As a result of this experience Rod also completed a Certificate of Learning Difficulties at the University of New South Wales.

Following university Rod began teaching at Moriah College, a Jewish school where he recalls his natural teaching skill and tertiary study knowledge beginning to gel.

Rod referred to his next roles at Holy Spirit St Clair as the most challenging period of his career in education. Initially the Special Education teacher, Rod was promoted to Learning Support Coordinator, and then Literacy Coordinator.

In his fourth year at the school Rod was part of the team who focussed on the school's literacy development and coordination.

"It was an extremely intense responsibility, and during this time, I no longer had the time to paint."

Making the decision to reinvest energy into his art career, Rod refocused his self-discipline to dedicate the same intellectual stamina and perspectives from his education background to his paintings.

"I have a driving philosophy in regards to my art that it is not about making things look like how other people would expect to see them."

"For me, I like to portray multiple artistic frames of perception overlayed through time, through emotional states and based on the subjectivity of one's personal language."

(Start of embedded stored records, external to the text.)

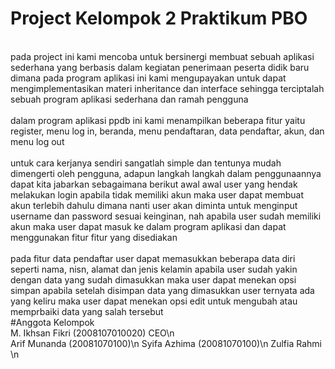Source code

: # Project Kelompok 2 Praktikum PBO
<br> pada project ini kami mencoba untuk bersinergi membuat sebuah aplikasi sederhana yang berbasis dalam kegiatan penerimaan peserta didik baru dimana pada program aplikasi ini kami mengupayakan untuk dapat mengimplementasikan materi inheritance dan interface sehingga terciptalah sebuah program aplikasi sederhana dan ramah pengguna </br>
<br> dalam program aplikasi ppdb ini kami menampilkan beberapa fitur yaitu register, menu log in, beranda, menu pendaftaran, data pendaftar, akun, dan menu log out </br>
<br> untuk cara kerjanya sendiri sangatlah simple dan tentunya mudah dimengerti oleh pengguna, adapun langkah langkah dalam penggunaannya dapat kita jabarkan sebagaimana berikut awal awal user yang hendak melakukan login apabila tidak memiliki akun maka user dapat membuat akun terlebih dahulu dimana nanti user akan diminta untuk menginput username dan password sesuai keinginan, nah apabila user sudah memiliki akun maka user dapat masuk ke dalam program aplikasi dan dapat menggunakan fitur fitur yang disediakan </br>
<br> pada fitur data pendaftar user dapat memasukkan beberapa data diri seperti nama, nisn, alamat dan jenis kelamin apabila user sudah yakin dengan data yang sudah dimasukkan maka user dapat menekan opsi simpan apabila setelah disimpan data yang dimasukkan user ternyata ada yang keliru maka user dapat menekan opsi edit untuk mengubah atau memprbaiki data yang salah tersebut </br>
#Anggota Kelompok
<br>
M. Ikhsan Fikri (2008107010020) CEO\n
</br>Arif Munanda (20081070100)\n
Syifa Azhima (20081070100)\n
Zulfia Rahmi \n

Currently represented by Stella Downer Fine Art Gallery in Sydney, Rod's most recent exhibition Familiar Terrain featured a collection of urban street landscapes of his local neighbourhood of Newtown.

"I record and construct imaginative form from what I see around me. As I see it, the built environment is a perfect analogue for the human psyche; our aspirations, ambitions, ideals, our personalities, passions, egos, hubris, humility, quirks, fears and obsessions."

Rod continues to juggle both his successful artistic career with his role as a specialised learning consultant.